Las dudas de aquella noche, como sombras, siguen ahí. A pesar de que hemos vivido tantas cosas, incluso una luna de miel en Japón, el comentario de María, "lindo y divertido", aún resuena en mis oídos. Mientras ella se gira ahora desde el espejo, su camiseta apenas roza sus muslos, el brillo de su piel trigueña captura la luz, mi pecho se aprieta.
—Luis... —susurra, acercándose.
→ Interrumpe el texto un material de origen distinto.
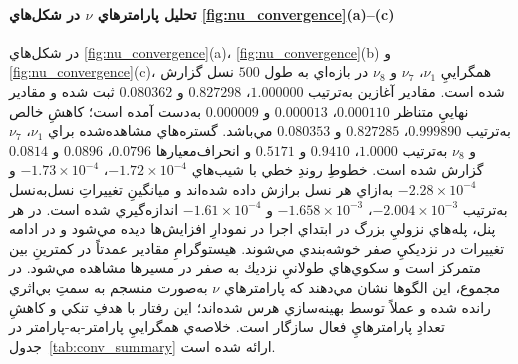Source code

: \paragraph{تحليل پارامترهاي $\nu$ در شكل‌هاي \ref{fig:nu_convergence}(a)–(c)}
در شكل‌هاي \ref{fig:nu_convergence}(a)، \ref{fig:nu_convergence}(b) و \ref{fig:nu_convergence}(c)، همگراييِ $\nu_1$، $\nu_7$ و $\nu_8$ در بازه‌اي به طول $500$ نسل گزارش شده است. مقادير آغازين به‌ترتيب $1.000000$، $0.827298$ و $0.080362$ ثبت شده و مقادير نهاييِ متناظر $0.000110$، $0.000013$ و $0.000009$ به‌دست آمده است؛ كاهشِ خالص به‌ترتيب $0.999890$، $0.827285$ و $0.080353$ مي‌باشد. گستره‌هاي مشاهده‌شده براي $\nu_1$، $\nu_7$ و $\nu_8$ به‌ترتيب $1.0000$، $0.9410$ و $0.5171$ و انحراف‌معيارها $0.0796$، $0.0896$ و $0.0814$ گزارش شده است. خطوطِ روندِ خطي با شيب‌هاي $-1.72\times 10^{-4}$، $-1.73\times 10^{-4}$ و $-2.28\times 10^{-4}$ به‌ازاي هر نسل برازش داده شده‌اند و ميانگينِ تغييراتِ نسل‌به‌نسل به‌ترتيب $-2.004\times 10^{-3}$، $-1.658\times 10^{-3}$ و $-1.61\times 10^{-4}$ اندازه‌گيري شده است. در هر پنل، پله‌هاي نزوليِ بزرگ در ابتداي اجرا در نمودارِ افزايش‌ها ديده مي‌شود و در ادامه تغييرات در نزديكيِ صفر خوشه‌بندي مي‌شوند. هيستوگرامِ مقادير عمدتاً در كمترينِ بين متمركز است و سكوي‌هاي طولانيِ نزديك به صفر در مسيرها مشاهده مي‌شود. در مجموع، اين الگوها نشان مي‌دهند كه پارامترهاي $\nu$ به‌صورت منسجم به سمتِ بي‌اثري رانده شده و عملاً توسط بهينه‌سازي هرس شده‌اند؛ اين رفتار با هدفِ تنكي و كاهشِ تعدادِ پارامترهايِ فعال  سازگار است. خلاصه‌ي همگراييِ پارامتر-به-پارامتر در جدول~\ref{tab:conv_summary} ارائه شده است.




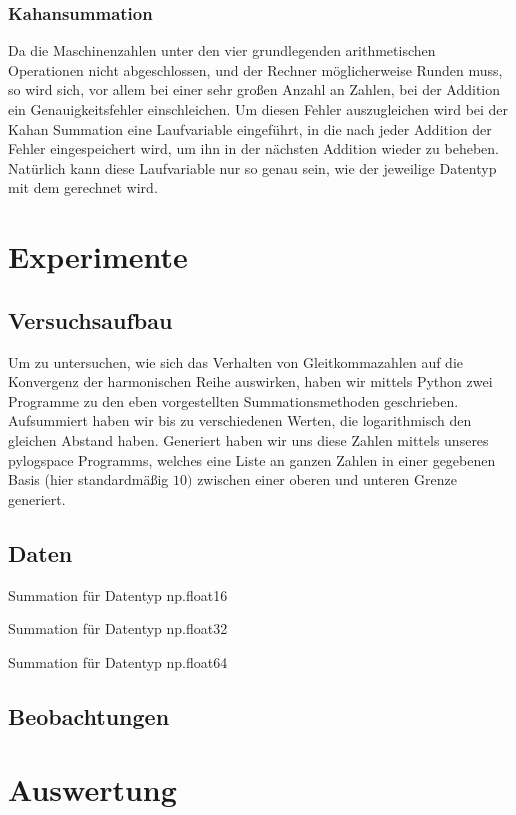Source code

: \documentclass{scrartcl}
\begin{document}
\subsubsection{Kahansummation}
Da die Maschinenzahlen unter den vier grundlegenden arithmetischen Operationen
nicht abgeschlossen, und der Rechner möglicherweise Runden muss, so wird sich,
vor allem bei einer sehr großen Anzahl an Zahlen, bei der Addition ein
Genauigkeitsfehler einschleichen.
Um diesen Fehler auszugleichen wird bei der Kahan Summation eine Laufvariable
eingeführt, in die nach jeder Addition der Fehler eingespeichert wird, um ihn
in der nächsten Addition wieder zu beheben.
Natürlich kann diese Laufvariable nur so genau sein, wie der jeweilige Datentyp
mit dem gerechnet wird.

\section{Experimente}
\subsection{Versuchsaufbau}
Um zu untersuchen, wie sich das Verhalten von Gleitkommazahlen auf die
Konvergenz der harmonischen Reihe auswirken, haben wir mittels Python zwei
Programme zu den eben vorgestellten Summationsmethoden geschrieben.
Aufsummiert haben wir bis zu verschiedenen Werten, die logarithmisch den
gleichen Abstand haben.
Generiert haben wir uns diese Zahlen mittels unseres pylogspace Programms,
welches eine Liste an ganzen Zahlen in einer gegebenen Basis (hier
standardmäßig \(10)\) zwischen einer oberen und unteren Grenze generiert.

\subsection{Daten}

Summation für Datentyp np.float16

Summation für Datentyp
np.float32

Summation für Datentyp np.float64

\subsection{Beobachtungen}

\section{Auswertung}
\end{document}
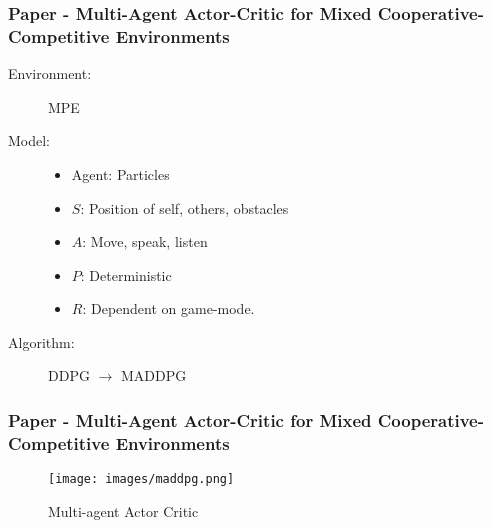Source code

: \documentclass{beamer}
\begin{document}
\begin{frame} %
    \frametitle{Paper \thepapercounter - Multi-Agent Actor-Critic for Mixed 
    Cooperative-Competitive Environments}
    \begin{description}
        \item[Environment:] MPE
        \item[Model:]
        \begin{itemize} \small
            \item Agent: Particles
            \item $S$: Position of self, others, obstacles
            \item $A$: Move, speak, listen
            \item $P$: Deterministic
            \item $R$: Dependent on game-mode. 
        \end{itemize}
        \item[Algorithm:] DDPG $\rightarrow$ MADDPG
    \end{description}
\end{frame}

\begin{frame}
    \frametitle{Paper \thepapercounter - Multi-Agent Actor-Critic for Mixed 
    Cooperative-Competitive Environments\cite{lowe2020}}
    \begin{figure}\small
        \texttt{[image: images/maddpg.png]}
        \caption{Multi-agent Actor Critic\cite{lowe2020}}
    \end{figure}
\end{frame}
\end{document}
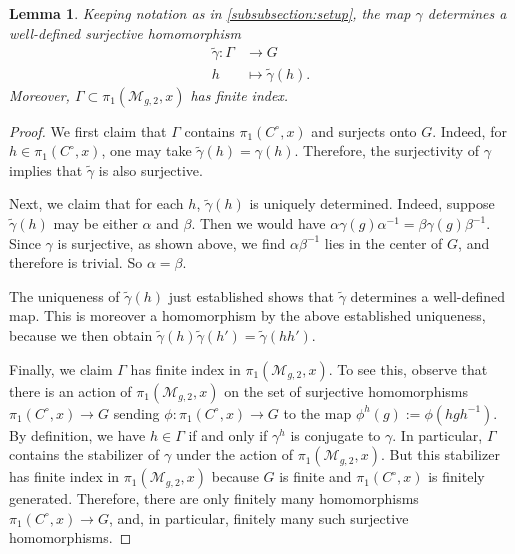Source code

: \documentclass[12 pt]{amsart}
\theoremstyle{plain}
\newtheorem{lemma}[subsubsection]{Lemma}
\theoremstyle{definition}
\theoremstyle{remark}
\numberwithin{equation}{section}
\begin{document}
\begin{lemma}
	\label{lemma:center-free-group}
	Keeping notation as in \autoref{subsubsection:setup},
	the map $\gamma$ determines a well-defined surjective homomorphism 
	\begin{align*}
		\widetilde{\gamma}: \Gamma  & \rightarrow G\\
		h & \mapsto \widetilde{\gamma}(h).
	\end{align*}
	Moreover, $\Gamma \subset\pi_1(\mathscr{M}_{g,2},x)$ has finite index.
\end{lemma}
\begin{proof}
	We first claim that $\Gamma$ contains $\pi_1(C^\circ, x)$ and surjects
	onto $G$. Indeed, for $h\in
\pi_1(C^\circ, x)$, one may take $\widetilde{\gamma}(h)=\gamma(h)$.
Therefore, the surjectivity of $\gamma$ implies that $\widetilde{\gamma}$ is
also surjective.

	Next, we claim that for each $h$, $\widetilde{\gamma}(h)$ is uniquely determined. 
	Indeed, suppose $\widetilde{\gamma}(h)$ may be either
	$\alpha$ and $\beta$. Then we would have $\alpha \gamma(g) \alpha^{-1} =
	\beta \gamma(g) \beta^{-1}$.
	Since $\gamma$ is surjective, as shown above, we find $\alpha
	\beta^{-1}$ lies in the center of $G$, and therefore is trivial. So
	$\alpha = \beta$.	

	The uniqueness of $\widetilde{\gamma}(h)$ just established shows that $\widetilde{\gamma}$ determines a well-defined map.
This is moreover a homomorphism by the above established uniqueness, because we
then obtain $\widetilde{\gamma}(h) \widetilde{\gamma}(h') =
\widetilde{\gamma}(hh')$.   

Finally, we claim $\Gamma$ has finite index in $\pi_1(\mathscr{M}_{g,2}, x)$.
To see this, observe that there is an action of $\pi_1(\mathscr{M}_{g,2}, x)$
on the set of surjective homomorphisms $\pi_1(C^{\circ},x) \to G$ sending $\phi:
\pi_1(C^{\circ},x) \to G$ to the map $\phi^h(g) := \phi(hgh^{-1})$.
By definition, we have $h \in \Gamma$ if and only if $\gamma^h$ is conjugate to $\gamma$.
In particular, $\Gamma$ contains the stabilizer of $\gamma$ under the action of 
$\pi_1(\mathscr{M}_{g,2}, x)$.
But this stabilizer has finite index in 
$\pi_1(\mathscr{M}_{g,2}, x)$ because 
$G$ is finite and $\pi_1(C^\circ, x)$ is finitely generated. 
Therefore,
there are only
finitely many 
homomorphisms $\pi_1(C^\circ, x) \to G$,
and, in particular, finitely many such surjective homomorphisms.

\end{proof}
\end{document}
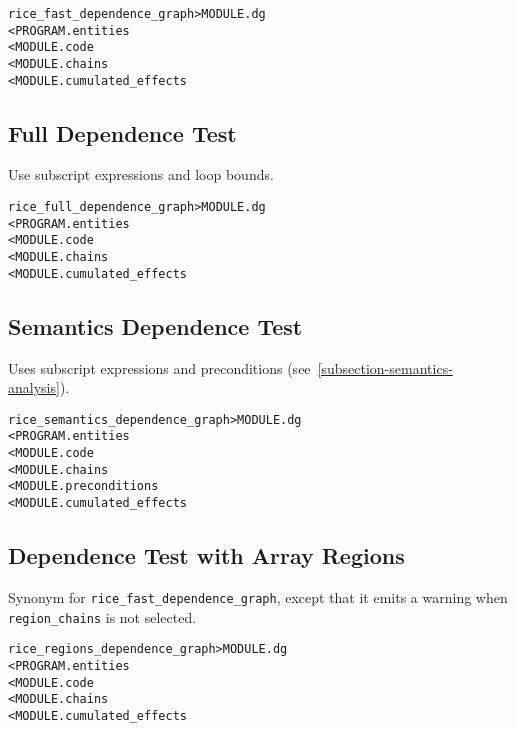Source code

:\documentclass[a4paper]{report}
\newenvironment{PipsMake}{\begin{alltt}}{\end{alltt}}
\begin{document}
\begin{PipsMake}
rice_fast_dependence_graph      > MODULE.dg
        < PROGRAM.entities
        < MODULE.code
        < MODULE.chains
        < MODULE.cumulated_effects
\end{PipsMake}

\subsection{Full Dependence Test}
\label{subsubsection-full-dependence-test}

Use subscript expressions and loop bounds.

\begin{PipsMake}
rice_full_dependence_graph      > MODULE.dg
        < PROGRAM.entities
        < MODULE.code
        < MODULE.chains
        < MODULE.cumulated_effects
\end{PipsMake}


\subsection{Semantics Dependence Test}
\label{subsubsection-semantics-dependence-test}

Uses subscript expressions and preconditions
(see~\ref{subsection-semantics-analysis}).

\begin{PipsMake}
rice_semantics_dependence_graph > MODULE.dg
        < PROGRAM.entities
        < MODULE.code
        < MODULE.chains
        < MODULE.preconditions
        < MODULE.cumulated_effects
\end{PipsMake}


\subsection{Dependence Test with Array Regions}
\label{subsubsection-regions-dependence-test}

Synonym for {\tt rice\_fast\_dependence\_graph}, except that it emits a
warning when {\tt region\_chains} is not selected.

\begin{PipsMake}
rice_regions_dependence_graph      > MODULE.dg
        < PROGRAM.entities
        < MODULE.code
        < MODULE.chains
        < MODULE.cumulated_effects
\end{PipsMake}
\end{document}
Sus dedos rozan mi mejilla, su perfume floral me envuelve como aquella noche hace años—. Entiendo que los leíste, pero... —su voz se corta, y sus dedos trazan el movimiento de una mano de arriba abajo con una picardía que me quema por dentro—. ¿Es que te gusta el relato con Marcos?
Su pregunta me congela. Mi corazón late a mil, un torbellino de vergüenza y deseo gira en mi pecho. ¿Sabe que sus fantasías despiertan algo en mí? La habitación parece latir, esperando mi respuesta. Y yo, con la imagen de su rostro en la intimidad, aún me pregunto si alguna vez he sido capaz de avivar su fuego al máximo, llevarla a su punto de ebullición. Me pregunto si mi amor solo ha sido una calidez que la mantiene a una temperatura agradable, pero nunca ardiendo de verdad.